God: Moses. Isaiah. Noah. Esther. David. Even Peter! See, they all said the same thing – that they didn’t understand everything about what I was asking them to do. I’m not worthy, I have unclean lips, I don’t know what do say. But that’s not the point. Understanding something and believing in it are not the same thing. It’s the belief and how that belief affects how you live that’s most important to me. You can believe in me without having to understand everything. Trust me – I’ll help you from there.

Fisherman: Well, I guess that’s why they call it faith, right?

God: Exactly. Look at it this way – if I’m the one that calls you, what other qualifications do you need?

Fisherman: Point taken. I’ll remember that. Anything else?

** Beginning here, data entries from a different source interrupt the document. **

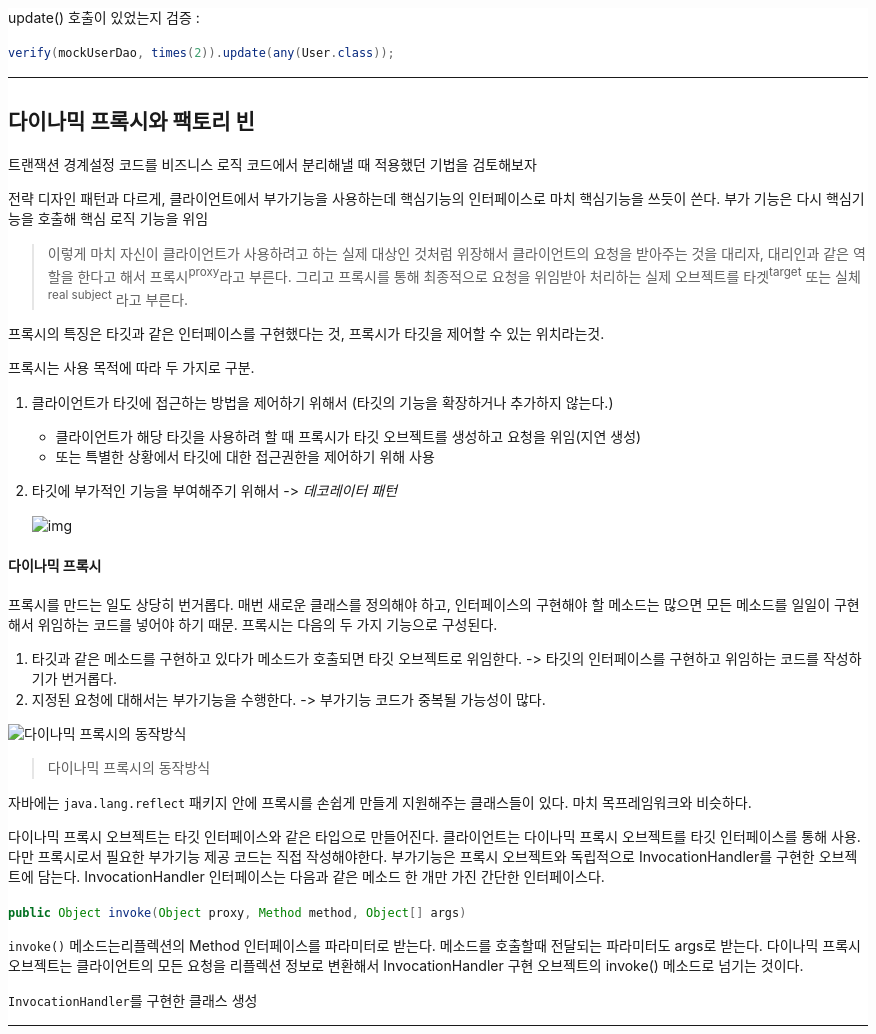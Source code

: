update() 호출이 있었는지 검증 :

```java
verify(mockUserDao, times(2)).update(any(User.class));
```

---

## 다이나믹 프록시와 팩토리 빈

트랜잭션 경계설정 코드를 비즈니스 로직 코드에서 분리해낼 때 적용했던 기법을 검토해보자

전략 디자인 패턴과 다르게, 클라이언트에서  부가기능을 사용하는데 핵심기능의 인터페이스로 마치 핵심기능을 쓰듯이 쓴다. 부가 기능은 다시 핵심기능을 호출해 핵심 로직 기능을 위임

> 이렇게 마치 자신이 클라이언트가 사용하려고 하는 실제 대상인 것처럼 위장해서 클라이언트의 요청을 받아주는 것을 대리자, 대리인과 같은 역할을 한다고 해서 프록시<sup>proxy</sup>라고 부른다. 그리고 프록시를 통해 최종적으로 요청을 위임받아 처리하는 실제 오브젝트를 타겟<sup>target</sup> 또는 실체<sup>real subject</sup> 라고 부른다.

프록시의 특징은 타깃과 같은 인터페이스를 구현했다는 것, 프록시가 타깃을 제어할 수 있는 위치라는것.

프록시는 사용 목적에 따라 두 가지로 구분.

1. 클라이언트가 타깃에 접근하는 방법을 제어하기 위해서 (타깃의 기능을 확장하거나 추가하지 않는다.)

   - 클라이언트가 해당 타깃을 사용하려 할 때 프록시가 타깃 오브젝트를 생성하고 요청을 위임(지연 생성)
   - 또는 특별한 상황에서 타깃에 대한 접근권한을 제어하기 위해 사용

2. 타깃에 부가적인 기능을 부여해주기 위해서 -> *데코레이터 패턴*

   ![img](https://github.com/young891221/blog/raw/master/images/Tobi/6.11.png)

#### 다이나믹 프록시

프록시를 만드는 일도 상당히 번거롭다. 매번 새로운 클래스를 정의해야 하고, 인터페이스의 구현해야 할 메소드는 많으면 모든 메소드를 일일이 구현해서 위임하는 코드를 넣어야 하기 때문. 프록시는 다음의 두 가지 기능으로 구성된다.

1. 타깃과 같은 메소드를 구현하고 있다가 메소드가 호출되면 타깃 오브젝트로 위임한다.
   -> 타깃의 인터페이스를 구현하고 위임하는 코드를 작성하기가 번거롭다.
2. 지정된 요청에 대해서는 부가기능을 수행한다.
   -> 부가기능 코드가 중복될 가능성이 많다.

![다이나믹 프록시의 동작방식](D:\Downloads\feature3.png)

> 다이나믹 프록시의 동작방식

자바에는 `java.lang.reflect` 패키지 안에 프록시를 손쉽게 만들게 지원해주는 클래스들이 있다. 마치 목프레임워크와 비슷하다. 

다이나믹 프록시 오브젝트는 타깃 인터페이스와 같은 타입으로 만들어진다. 클라이언트는 다이나믹 프록시 오브젝트를 타깃 인터페이스를 통해 사용. 다만 프록시로서 필요한 부가기능 제공 코드는 직접 작성해야한다. 부가기능은 프록시 오브젝트와 독립적으로 InvocationHandler를 구현한 오브젝트에 담는다. InvocationHandler 인터페이스는 다음과 같은 메소드 한 개만 가진 간단한 인터페이스다.

```java
public Object invoke(Object proxy, Method method, Object[] args)
```

`invoke()` 메소드는리플렉션의 Method 인터페이스를 파라미터로 받는다. 메소드를 호출할때 전달되는 파라미터도 args로 받는다. 다이나믹 프록시 오브젝트는 클라이언트의 모든 요청을 리플렉션 정보로 변환해서 InvocationHandler 구현 오브젝트의 invoke() 메소드로 넘기는 것이다.

`InvocationHandler`를 구현한 클래스 생성

---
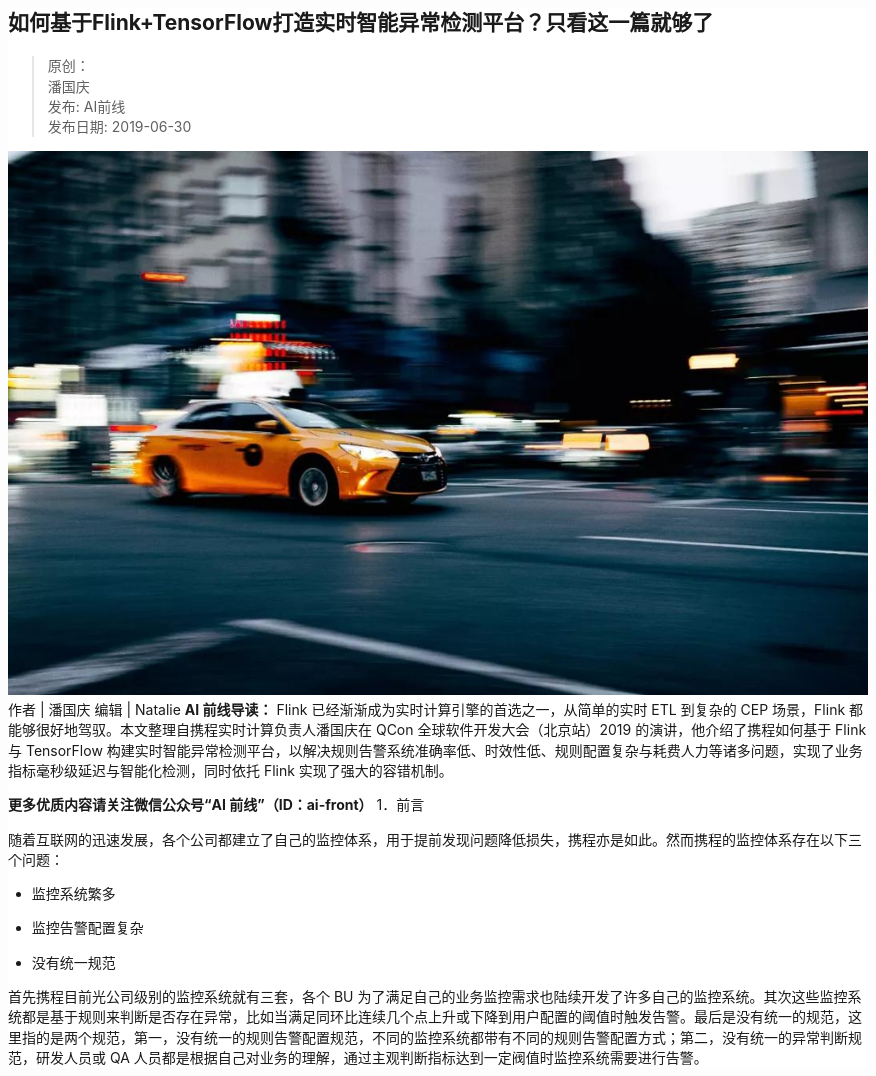 ## 如何基于Flink+TensorFlow打造实时智能异常检测平台？只看这一篇就够了  

> 原创：  
> 潘国庆  
> 发布: AI前线  
> 发布日期: 2019-06-30  

![image](images/1906-rhjyflinktensorflowdzssznycjcptzkzypjgl-0.jpeg)
 作者 | 潘国庆  编辑 | Natalie  **AI 前线导读：** Flink 已经渐渐成为实时计算引擎的首选之一，从简单的实时 ETL 到复杂的 CEP 场景，Flink 都能够很好地驾驭。本文整理自携程实时计算负责人潘国庆在 QCon 全球软件开发大会（北京站）2019 的演讲，他介绍了携程如何基于 Flink 与 TensorFlow 构建实时智能异常检测平台，以解决规则告警系统准确率低、时效性低、规则配置复杂与耗费人力等诸多问题，实现了业务指标毫秒级延迟与智能化检测，同时依托 Flink 实现了强大的容错机制。

**更多优质内容请关注微信公众号“AI 前线”（ID：ai-front）** 1．前言

随着互联网的迅速发展，各个公司都建立了自己的监控体系，用于提前发现问题降低损失，携程亦是如此。然而携程的监控体系存在以下三个问题：

* 监控系统繁多

* 监控告警配置复杂

* 没有统一规范

首先携程目前光公司级别的监控系统就有三套，各个 BU 为了满足自己的业务监控需求也陆续开发了许多自己的监控系统。其次这些监控系统都是基于规则来判断是否存在异常，比如当满足同环比连续几个点上升或下降到用户配置的阈值时触发告警。最后是没有统一的规范，这里指的是两个规范，第一，没有统一的规则告警配置规范，不同的监控系统都带有不同的规则告警配置方式；第二，没有统一的异常判断规范，研发人员或 QA 人员都是根据自己对业务的理解，通过主观判断指标达到一定阀值时监控系统需要进行告警。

God: Yes. I need someone who is willing to listen to me and respond.

Fisherman: Yeah, I’ve been thinking about that. Don’t be offended, but I sure hope no one around here is watching me here. They might think I’ve lost it.

God: You don’t know how many times I try to have conversations with folks and they don’t say anything in return. It gets frustrating after a while.

Fisherman: I bet it does, having people ignore you like that.

God: Yeah, that’s not what I need. What I need are ordinary folks doing the best they can to live a life I can be proud of, and that they spend a little time each day just talking with me. I’m glad Peter did. I’m glad all my disciples did. And I’m glad whenever someone decides to take up fishing with me. Hey, I’m glad you took the time to talk today – that is, once you got your mind off the fishing.

Fisherman: Oh, yeah, I almost forgot. (reels in the line, nothing). Yeah, I just don’t think it’s my day today. So – what do you think? Should I cast my line out again?

God: Why don’t you come fishing with me? I think we’d make a good pair.

Fisherman: (taking off fishing stuff, packing up rod) I think we would too. Thanks for the invite. AMEN.

In the name of the Creator, Redeemer, and Sustainer, thanks be to God – and may all of God’s people say, AMEN!



* Because sermons are meant to be preached and are therefore prepared with the emphasis on verbal presentation, the written accounts occasionally stray from proper grammar and punctuation.